CI/CD Integration (Public Preview/Coming Soon)
Having proper CI/CD processes are critical for any software development team in their pursuit of reducing risk, improving quality, and shortening the time to market for their products. This is where Git comes into play. Git integration in Fabric enables developers to backup and version their work, revert to prior versions, and collaborate with other developers or work alone with branches.
Currently, Fabric supports Git integration with Azure DevOps for certain objects (PowerBI reports, PowerBI semantic models, notebooks and LakeHouse. All in preview). During the conference, Microsoft announced that they were extending this existing integration with Azure DevOps to bring data pipelines and data warehouses under source control and CI/CD management.
Furthermore, they announced plans to include spark environment and job definitions as well as add support for GitHub and GitHub Enterprise in the integration in the next few months. Eventually, Microsoft plans to include all objects within the Fabric environment to be managed by Git. For code deployment, Fabric currently supports CI/CD workflows via deployment pipelines, which are native to the Fabric environment. It was announced that these pipelines would now also be exposed via standard REST APIs to allow customers to bring basically any CI/CD tool they’d like to manage their Fabric deployments.

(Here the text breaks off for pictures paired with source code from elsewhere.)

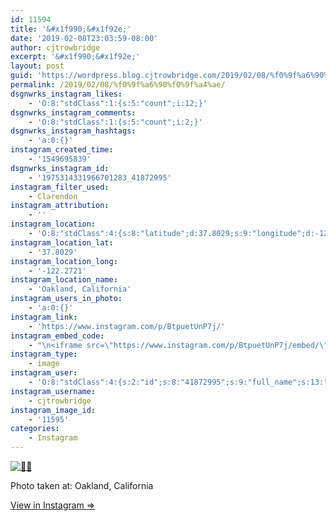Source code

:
 ```yaml
---
id: 11594
title: '&#x1f990;&#x1f92e;'
date: '2019-02-08T23:03:59-08:00'
author: cjtrowbridge
excerpt: '&#x1f990;&#x1f92e;'
layout: post
guid: 'https://wordpress.blog.cjtrowbridge.com/2019/02/08/%f0%9f%a6%90%f0%9f%a4%ae/'
permalink: /2019/02/08/%f0%9f%a6%90%f0%9f%a4%ae/
dsgnwrks_instagram_likes:
    - 'O:8:"stdClass":1:{s:5:"count";i:12;}'
dsgnwrks_instagram_comments:
    - 'O:8:"stdClass":1:{s:5:"count";i:2;}'
dsgnwrks_instagram_hashtags:
    - 'a:0:{}'
instagram_created_time:
    - '1549695839'
dsgnwrks_instagram_id:
    - '1975314331966701283_41872995'
instagram_filter_used:
    - Clarendon
instagram_attribution:
    - ''
instagram_location:
    - 'O:8:"stdClass":4:{s:8:"latitude";d:37.8029;s:9:"longitude";d:-122.2721;s:4:"name";s:19:"Oakland, California";s:2:"id";i:213051194;}'
instagram_location_lat:
    - '37.8029'
instagram_location_long:
    - '-122.2721'
instagram_location_name:
    - 'Oakland, California'
instagram_users_in_photo:
    - 'a:0:{}'
instagram_link:
    - 'https://www.instagram.com/p/BtpuetUnP7j/'
instagram_embed_code:
    - "\n<iframe src=\"https://www.instagram.com/p/BtpuetUnP7j/embed/\" width=\"612\" height=\"710\" frameborder=\"0\" scrolling=\"no\" allowtransparency=\"true\" class=\"insta-image-embed\"></iframe>\n"
instagram_type:
    - image
instagram_user:
    - 'O:8:"stdClass":4:{s:2:"id";s:8:"41872995";s:9:"full_name";s:13:"CJ Trowbridge";s:15:"profile_picture";s:184:"https://scontent.cdninstagram.com/vp/0775d428d94dd24db966978e1f7c4c47/5CF4EA0B/t51.2885-19/s150x150/49719818_1996732167092496_2139941882996719616_n.jpg?_nc_ht=scontent.cdninstagram.com";s:8:"username";s:12:"cjtrowbridge";}'
instagram_username:
    - cjtrowbridge
instagram_image_id:
    - '11595'
categories:
    - Instagram
---
```


[![🦐🤮](https://blog.cjtrowbridge.com/wp-content/uploads/2019/02/f09fa690f09fa4ae-1-1.jpg)](https://www.instagram.com/p/BtpuetUnP7j/)

Photo taken at: Oakland, California

[View in Instagram ⇒](https://www.instagram.com/p/BtpuetUnP7j/)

Copilot in Fabric (Coming Soon)
CoPilot in Fabric has been available in preview since November of 2023. Coming soon, a new Q&A feature was announced for CoPilot that will enable you to interact with your data using natural language. Without configuration, you will be able to select a Fabric data source, ask a question, and receive an answer as well as the query used to generate that answer. As a data analyst, data scientist or data engineer, this would be a great way to start doing some exploratory analysis of the data that’s available to you with minimal effort. To take advantage of current and future CoPilot features, you will need to have a paid Fabric capacity of at least F64 (or P1 in Power BI Premium) or above.